The refugees who don’t abandon nation

WORKERS, JULY 2009 ISSUE
Youth Centre
A Palestine Liberation Official outside the youth centre at the Shatila refugee camp, site of a massacre by Phalange militia in 1982.
Photo: Workers

The increase of migration and asylum seeking has made this a recurring theme in the pages of Workers, where we have argued that workers should fight where they are. Instead of claiming persecution in their own country and finding a way to travel half way around the world to get to Europe, or specifically Britain, they should stay and fight their own class enemy or rebuild their country.

Sometimes, this means basing yourself in a friendly neighbouring country so that you can maintain your fight. For example, those South African ANC activists who could not stay inside the country because they were being hunted down continued to organise against the apartheid regime whilst being hosted in Zambia, Mozambique, Tanzania and Angola.

Many SWAPO fighters were based in Angola until they liberated their native Namibia. With few exceptions, they did not get on the first flight to London and claim political asylum or economic migrant status.
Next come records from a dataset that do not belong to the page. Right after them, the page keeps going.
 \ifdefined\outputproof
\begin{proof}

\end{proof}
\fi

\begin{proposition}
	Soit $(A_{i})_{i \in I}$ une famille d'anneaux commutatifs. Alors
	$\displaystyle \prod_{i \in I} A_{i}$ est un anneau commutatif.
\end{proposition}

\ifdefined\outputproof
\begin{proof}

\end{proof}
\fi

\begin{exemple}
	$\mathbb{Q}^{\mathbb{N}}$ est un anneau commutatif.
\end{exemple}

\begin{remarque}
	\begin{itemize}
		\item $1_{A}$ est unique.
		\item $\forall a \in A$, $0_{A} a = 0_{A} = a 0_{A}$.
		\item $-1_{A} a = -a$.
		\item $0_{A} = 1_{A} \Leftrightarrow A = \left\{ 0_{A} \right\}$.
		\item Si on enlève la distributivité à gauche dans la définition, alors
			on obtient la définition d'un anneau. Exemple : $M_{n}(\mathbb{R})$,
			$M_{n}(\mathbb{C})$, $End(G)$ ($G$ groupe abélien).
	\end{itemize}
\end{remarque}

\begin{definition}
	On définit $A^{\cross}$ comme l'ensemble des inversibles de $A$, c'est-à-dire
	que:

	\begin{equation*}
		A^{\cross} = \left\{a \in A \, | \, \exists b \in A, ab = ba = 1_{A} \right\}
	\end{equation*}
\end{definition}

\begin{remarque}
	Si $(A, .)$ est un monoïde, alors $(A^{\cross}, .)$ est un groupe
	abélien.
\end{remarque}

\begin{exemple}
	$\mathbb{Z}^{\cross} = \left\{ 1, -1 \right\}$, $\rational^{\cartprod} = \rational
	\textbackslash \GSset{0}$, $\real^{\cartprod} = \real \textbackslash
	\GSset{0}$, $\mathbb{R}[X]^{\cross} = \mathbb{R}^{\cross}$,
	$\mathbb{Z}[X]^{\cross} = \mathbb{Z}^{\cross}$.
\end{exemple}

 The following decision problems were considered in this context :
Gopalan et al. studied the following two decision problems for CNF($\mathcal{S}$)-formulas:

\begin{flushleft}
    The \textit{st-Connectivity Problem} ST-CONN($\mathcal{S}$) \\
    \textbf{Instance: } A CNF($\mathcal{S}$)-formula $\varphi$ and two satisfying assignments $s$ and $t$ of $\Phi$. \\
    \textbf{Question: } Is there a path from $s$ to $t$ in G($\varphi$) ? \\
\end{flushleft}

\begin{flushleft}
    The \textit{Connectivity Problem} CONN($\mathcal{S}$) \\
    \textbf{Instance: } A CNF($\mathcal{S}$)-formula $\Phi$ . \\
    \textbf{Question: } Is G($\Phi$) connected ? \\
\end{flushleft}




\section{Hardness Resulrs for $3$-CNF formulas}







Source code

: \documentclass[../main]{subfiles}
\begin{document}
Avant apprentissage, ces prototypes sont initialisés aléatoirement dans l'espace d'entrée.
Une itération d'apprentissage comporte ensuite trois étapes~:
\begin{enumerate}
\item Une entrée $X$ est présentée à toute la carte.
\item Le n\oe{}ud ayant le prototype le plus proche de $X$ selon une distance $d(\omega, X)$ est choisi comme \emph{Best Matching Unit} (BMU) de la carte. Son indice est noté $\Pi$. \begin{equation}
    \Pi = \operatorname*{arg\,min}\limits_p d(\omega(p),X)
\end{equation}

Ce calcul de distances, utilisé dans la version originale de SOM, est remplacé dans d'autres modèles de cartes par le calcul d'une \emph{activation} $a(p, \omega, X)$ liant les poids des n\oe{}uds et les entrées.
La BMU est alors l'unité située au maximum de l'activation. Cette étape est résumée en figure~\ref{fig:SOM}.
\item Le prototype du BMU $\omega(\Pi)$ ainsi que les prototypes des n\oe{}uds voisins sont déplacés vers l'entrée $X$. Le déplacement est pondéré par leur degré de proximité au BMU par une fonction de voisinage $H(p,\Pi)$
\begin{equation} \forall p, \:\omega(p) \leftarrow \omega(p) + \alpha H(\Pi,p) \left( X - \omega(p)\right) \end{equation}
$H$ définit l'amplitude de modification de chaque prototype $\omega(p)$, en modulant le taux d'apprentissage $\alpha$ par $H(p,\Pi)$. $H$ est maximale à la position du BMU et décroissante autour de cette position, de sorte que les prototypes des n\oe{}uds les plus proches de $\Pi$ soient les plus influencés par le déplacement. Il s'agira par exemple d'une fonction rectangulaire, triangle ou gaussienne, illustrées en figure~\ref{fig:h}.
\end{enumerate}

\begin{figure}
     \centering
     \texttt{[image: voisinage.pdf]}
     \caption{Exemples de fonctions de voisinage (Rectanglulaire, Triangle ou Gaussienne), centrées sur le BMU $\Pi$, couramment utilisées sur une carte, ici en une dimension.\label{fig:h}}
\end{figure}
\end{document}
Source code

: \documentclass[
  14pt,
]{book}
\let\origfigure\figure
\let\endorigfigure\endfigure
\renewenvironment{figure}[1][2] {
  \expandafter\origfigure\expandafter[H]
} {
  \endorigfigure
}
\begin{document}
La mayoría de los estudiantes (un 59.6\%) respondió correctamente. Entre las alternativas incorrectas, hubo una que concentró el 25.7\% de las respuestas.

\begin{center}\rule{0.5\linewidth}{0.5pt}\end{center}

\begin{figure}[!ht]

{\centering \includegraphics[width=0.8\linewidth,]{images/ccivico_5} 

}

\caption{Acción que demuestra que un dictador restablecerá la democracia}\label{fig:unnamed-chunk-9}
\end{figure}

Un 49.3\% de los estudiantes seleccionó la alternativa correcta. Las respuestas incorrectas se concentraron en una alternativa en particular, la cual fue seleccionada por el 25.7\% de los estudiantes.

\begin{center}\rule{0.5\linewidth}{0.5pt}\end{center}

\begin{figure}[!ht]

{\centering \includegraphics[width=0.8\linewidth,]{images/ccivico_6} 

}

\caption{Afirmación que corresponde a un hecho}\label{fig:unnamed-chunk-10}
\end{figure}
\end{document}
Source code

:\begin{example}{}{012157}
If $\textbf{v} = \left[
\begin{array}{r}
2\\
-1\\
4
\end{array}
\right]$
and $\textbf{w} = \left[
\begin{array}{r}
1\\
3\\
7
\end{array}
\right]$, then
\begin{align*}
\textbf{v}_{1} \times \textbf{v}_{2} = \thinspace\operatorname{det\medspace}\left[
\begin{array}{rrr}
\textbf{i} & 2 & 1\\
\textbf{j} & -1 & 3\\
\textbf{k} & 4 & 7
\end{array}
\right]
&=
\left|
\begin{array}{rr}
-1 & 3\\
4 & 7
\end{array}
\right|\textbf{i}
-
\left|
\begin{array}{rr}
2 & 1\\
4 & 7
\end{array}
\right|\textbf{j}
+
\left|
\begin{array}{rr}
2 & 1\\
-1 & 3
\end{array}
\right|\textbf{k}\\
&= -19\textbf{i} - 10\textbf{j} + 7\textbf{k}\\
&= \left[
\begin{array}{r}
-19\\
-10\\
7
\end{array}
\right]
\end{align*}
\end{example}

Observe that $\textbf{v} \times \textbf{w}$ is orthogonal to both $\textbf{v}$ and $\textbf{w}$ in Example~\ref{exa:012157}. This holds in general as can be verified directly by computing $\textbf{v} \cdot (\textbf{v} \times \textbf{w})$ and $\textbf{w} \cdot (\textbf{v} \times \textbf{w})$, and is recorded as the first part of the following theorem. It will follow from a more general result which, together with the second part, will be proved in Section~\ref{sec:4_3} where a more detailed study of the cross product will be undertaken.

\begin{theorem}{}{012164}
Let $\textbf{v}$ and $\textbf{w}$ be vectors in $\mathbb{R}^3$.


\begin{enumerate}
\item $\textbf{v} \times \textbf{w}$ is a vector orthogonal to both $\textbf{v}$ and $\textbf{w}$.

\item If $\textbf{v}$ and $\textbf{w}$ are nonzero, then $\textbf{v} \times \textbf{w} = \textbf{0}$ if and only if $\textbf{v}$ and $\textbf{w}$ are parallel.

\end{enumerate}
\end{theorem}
They knew where their struggle was.

So it was with interest that our Workers correspondent was invited to visit Palestinian refugees in camps in Jordan, Syria and Lebanon and witness first hand if and how they fitted into this concept.

The Middle East has for long been subjected to the control and interference of the imperialist governments of Britain and France. While Egypt and Sudan were effectively British colonies, it was the First World War that brought about the demise of Germany’s ally, the Ottoman Empire.

Promises, promises

The British, using T. E. Lawrence (“Lawrence of Arabia”), encouraged the Arab revolt to attack the Ottoman forces, promising the creation of independent Arab states, including Palestine, while simultaneously promising the Hashemite kings’ control of Palestine and Iraq, and the Zionists a home for the Jews in Palestine.

Of course, no such thing happened, and Palestine, Transjordan and Iraq became new British colonies while Syria became a French colony.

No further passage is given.